Starting from the line that holds "law and teaching.", print every line through the end of the records, first and last included.

▸ Data records
┄┄┄┄┄┄┄┄┄┄

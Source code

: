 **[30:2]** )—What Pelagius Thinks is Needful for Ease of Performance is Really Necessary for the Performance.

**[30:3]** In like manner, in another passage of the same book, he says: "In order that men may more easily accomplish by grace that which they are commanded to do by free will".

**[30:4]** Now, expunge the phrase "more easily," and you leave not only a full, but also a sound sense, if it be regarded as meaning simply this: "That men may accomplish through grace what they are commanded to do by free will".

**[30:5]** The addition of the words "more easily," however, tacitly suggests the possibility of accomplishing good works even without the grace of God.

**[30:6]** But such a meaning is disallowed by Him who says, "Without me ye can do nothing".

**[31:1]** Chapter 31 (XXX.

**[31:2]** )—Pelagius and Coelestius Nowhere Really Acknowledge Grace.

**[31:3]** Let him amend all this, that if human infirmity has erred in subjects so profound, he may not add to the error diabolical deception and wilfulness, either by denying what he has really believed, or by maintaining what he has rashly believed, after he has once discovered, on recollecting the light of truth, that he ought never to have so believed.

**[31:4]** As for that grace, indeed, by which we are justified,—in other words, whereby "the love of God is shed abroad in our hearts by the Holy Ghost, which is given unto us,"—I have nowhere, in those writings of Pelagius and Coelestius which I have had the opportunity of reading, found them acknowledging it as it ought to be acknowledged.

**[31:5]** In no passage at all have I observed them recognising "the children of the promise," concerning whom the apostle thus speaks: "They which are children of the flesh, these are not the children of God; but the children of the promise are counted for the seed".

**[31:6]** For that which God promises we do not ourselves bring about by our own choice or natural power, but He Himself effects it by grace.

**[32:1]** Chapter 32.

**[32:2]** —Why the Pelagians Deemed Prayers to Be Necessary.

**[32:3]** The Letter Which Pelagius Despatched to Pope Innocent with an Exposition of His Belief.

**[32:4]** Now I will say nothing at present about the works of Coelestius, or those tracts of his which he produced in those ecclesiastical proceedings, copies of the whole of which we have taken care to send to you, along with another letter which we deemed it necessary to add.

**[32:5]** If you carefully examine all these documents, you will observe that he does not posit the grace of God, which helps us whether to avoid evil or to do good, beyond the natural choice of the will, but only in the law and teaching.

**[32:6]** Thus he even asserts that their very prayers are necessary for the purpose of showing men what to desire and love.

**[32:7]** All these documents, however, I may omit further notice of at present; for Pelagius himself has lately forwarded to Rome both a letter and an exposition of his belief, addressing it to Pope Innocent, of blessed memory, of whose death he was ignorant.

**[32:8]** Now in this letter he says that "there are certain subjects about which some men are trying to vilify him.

┄┄┄┄┄┄┄┄┄┄

▸ Exercise output
**[32:5]** If you carefully examine all these documents, you will observe that he does not posit the grace of God, which helps us whether to avoid evil or to do good, beyond the natural choice of the will, but only in the law and teaching.

**[32:6]** Thus he even asserts that their very prayers are necessary for the purpose of showing men what to desire and love.

**[32:7]** All these documents, however, I may omit further notice of at present; for Pelagius himself has lately forwarded to Rome both a letter and an exposition of his belief, addressing it to Pope Innocent, of blessed memory, of whose death he was ignorant.

**[32:8]** Now in this letter he says that "there are certain subjects about which some men are trying to vilify him.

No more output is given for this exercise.